Just some hand sketches of the visualizations I want to make of the data

Barchart showing all countries life expectancy vs mean

![Barchart-ALL.jpg](attachment:Barchart-ALL.jpg)

Barchart showing life expectancy by region

![Barchart-Region.jpg](attachment:Barchart-Region.jpg)

Scatterplot showing correlation of life expectancy to corruption

![Scatterplot.jpg](attachment:Scatterplot.jpg)

Barchart showing life expectancy changes over time

![Life%20Expectancy%20Over%20Time.jpg](attachment:Life%20Expectancy%20Over%20Time.jpg)

Barchart showing life expectancy versus the mean. Each region is a different color.   Hovering over countries shows the country name, mean life expectancy for all, and the individual countries life expectancy.  It made more sense to turn this into a horizontal barchart instead of vertical in order to see all of the countries at the same time.

In [290]:
data['MeanDiff'] = data['2020']-np.mean(data['2020'])
data['MeanALL_2020'] = np.mean(data['2020'])

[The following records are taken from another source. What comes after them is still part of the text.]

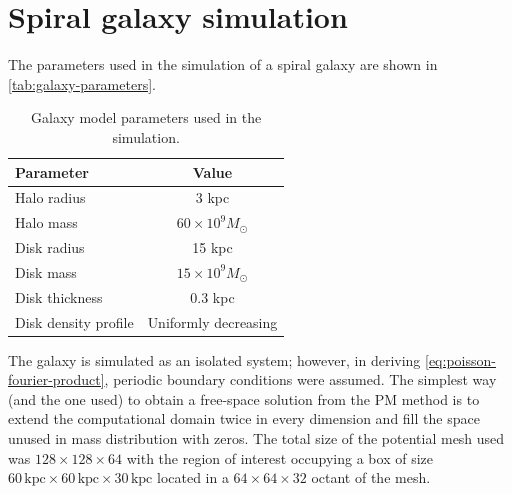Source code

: \section{Spiral galaxy simulation}\label{sec:spiral-galaxy-sim}
The parameters used in the simulation of a spiral galaxy are shown in \autoref{tab:galaxy-parameters}.
\begin{table}[htp]
    \centering
    \caption{Galaxy model parameters used in the simulation.}
    \label{tab:galaxy-parameters}
    \begin{tabular}{lc}
        \toprule
        \textbf{Parameter}   & \textbf{Value}           \\
        \midrule
        Halo radius          & 3 kpc                    \\
        Halo mass            & $60 \times 10^9 M_\odot$ \\
        Disk radius          & 15 kpc                   \\
        Disk mass            & $15 \times 10^9 M_\odot$ \\
        Disk thickness       & 0.3 kpc                  \\
        Disk density profile & Uniformly decreasing     \\
        \bottomrule
    \end{tabular}
\end{table}
The galaxy is simulated as an isolated system; however, in deriving \autoref{eq:poisson-fourier-product}, periodic boundary conditions were assumed.
The simplest way (and the one used) to obtain a free-space solution from the PM method is to extend the computational domain twice in every dimension and fill the space unused in mass distribution with zeros.
The total size of the potential mesh used was $128 \times 128 \times 64$ with the region of interest occupying a box of size $60\, \text{kpc}\times 60\, \text{kpc}\times 30\, \text{kpc}$ located in a $64 \times 64 \times 32$ octant of the mesh.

alt.Chart(data,title="Life Expectancy Vs Mean").mark_bar().encode(
    y=alt.Y("Country Name:N", sort=alt.EncodingSortField(field="MeanDiff")), x=alt.X("MeanDiff:Q"),tooltip=["Country Name:N","MeanDiff:Q","2020:Q","MeanALL_2020:Q"],color="Region"
)



Barchart showing life expectancy by region.  Can use dropdown menu to select a different region.  Each country is a different color.  Mean for the selected region is also displayed.   Hovering over mean line shows the mean for that region, hovering over any individual country will display the country name and its value for life expectancy.

In [291]:
input_dropdown = alt.binding_select(options=list(data['Region'].unique()), name='Region')
selector = alt.selection_single(fields=['Region'], bind=input_dropdown, init={'Region': 'South Asia'})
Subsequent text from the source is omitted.